Super-resolution Algorithms for Target Localization using Multiple FMCW MIMOs

Abstract

In this thesis, the joint DOA-range estimation of stationary targets is investigated using multiple FMCW MIMOs with super-resolution capability. To address the low azimuth resolution problem of single small MIMO, a novel topology of array is used, which consists of multiple MIMOs arranged along the azimuth to increase azimuth resolution by extending the effective aperture size. According to such topology, signal models are formulated using FMCW waveform. To accurately model the scenarios, targets are considered as near-field objects for the system, but they are treated as far-field targets for each MIMO.

After formulating signal models, two algorithms are investigated and tested to localize targets in the observing domain. The generalized 2D-MUSIC algorithm is applicable for both multi-static and mono-static configurations of the system. The FBSS technique is used to tackle highly correlated signals. Though this algorithm provides super-high resolutions, it requires prior knowledge of the number of targets (model order). The performance would drop significantly by incorrect estimation of model order. To avoid this limitation, an augmented Lagrangian method is introduced for the first time to address the localization problem, which is named extended C-SALSA. This method casts target localization problem as a sparse representation problem, and then the problem is transferred from estimating targets' locations to the problem of sparse spectrum estimation. It utilizes variable splitting and augmented Lagrangian to handle objective functions. For both algorithms, with the accurate positions of sensors in the system, geometrical constraints of the system can be maintained by applying the same search grid to all virtual arrays, consequently, data association is avoided.
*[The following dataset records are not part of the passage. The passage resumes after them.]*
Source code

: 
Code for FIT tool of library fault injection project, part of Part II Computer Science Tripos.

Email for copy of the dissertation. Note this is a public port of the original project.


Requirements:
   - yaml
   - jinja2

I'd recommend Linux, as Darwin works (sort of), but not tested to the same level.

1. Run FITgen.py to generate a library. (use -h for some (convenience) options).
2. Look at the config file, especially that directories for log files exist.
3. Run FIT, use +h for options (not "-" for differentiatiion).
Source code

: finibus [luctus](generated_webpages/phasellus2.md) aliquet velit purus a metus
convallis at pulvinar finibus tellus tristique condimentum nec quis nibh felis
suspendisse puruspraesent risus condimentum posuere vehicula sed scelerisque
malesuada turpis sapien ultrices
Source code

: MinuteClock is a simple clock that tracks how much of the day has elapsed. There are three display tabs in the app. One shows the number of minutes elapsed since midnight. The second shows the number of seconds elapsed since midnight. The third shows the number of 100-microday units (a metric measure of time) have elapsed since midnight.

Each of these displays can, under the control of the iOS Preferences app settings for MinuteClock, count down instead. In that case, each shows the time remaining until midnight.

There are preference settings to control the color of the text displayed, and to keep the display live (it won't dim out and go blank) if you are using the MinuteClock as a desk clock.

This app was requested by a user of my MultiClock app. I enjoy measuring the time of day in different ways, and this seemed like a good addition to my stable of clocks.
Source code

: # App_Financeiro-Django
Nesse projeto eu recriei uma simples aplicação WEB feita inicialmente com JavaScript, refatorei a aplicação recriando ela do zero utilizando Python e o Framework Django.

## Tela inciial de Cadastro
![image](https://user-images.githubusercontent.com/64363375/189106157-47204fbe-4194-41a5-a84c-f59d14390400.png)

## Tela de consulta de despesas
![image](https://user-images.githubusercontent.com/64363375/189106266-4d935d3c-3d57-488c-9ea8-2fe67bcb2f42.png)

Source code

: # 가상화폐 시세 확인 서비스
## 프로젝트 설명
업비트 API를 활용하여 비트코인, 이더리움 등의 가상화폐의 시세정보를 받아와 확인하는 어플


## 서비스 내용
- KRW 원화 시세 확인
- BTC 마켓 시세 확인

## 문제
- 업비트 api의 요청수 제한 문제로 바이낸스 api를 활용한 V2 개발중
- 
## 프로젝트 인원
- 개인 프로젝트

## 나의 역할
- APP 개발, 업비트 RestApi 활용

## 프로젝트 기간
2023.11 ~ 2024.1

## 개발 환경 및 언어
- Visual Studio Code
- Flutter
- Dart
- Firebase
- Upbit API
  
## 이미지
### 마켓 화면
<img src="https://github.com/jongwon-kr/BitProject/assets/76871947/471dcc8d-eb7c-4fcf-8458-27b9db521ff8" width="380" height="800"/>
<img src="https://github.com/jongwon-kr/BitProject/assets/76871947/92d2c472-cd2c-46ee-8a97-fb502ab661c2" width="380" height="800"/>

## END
The feasibility of both proposed methods are analyzed with numerical simulations of point targets and electromagnetic simulations of an extended target. MATLAB simulation results demonstrate that the azimuth resolution is increased using multiple MIMOs with both proposed algorithms. Besides the resolution, the accuracy of the generalized 2D-MUSIC is also compared with the derived CRLB. Moreover, CRLB is used to analyze the potential accuracy for the estimation results of the mono-static configuration. In spite of the requirement of model order, the generalized 2D-MUSIC outperforms the extended C-SALCA for extended targets and is more robust for off-grid targets.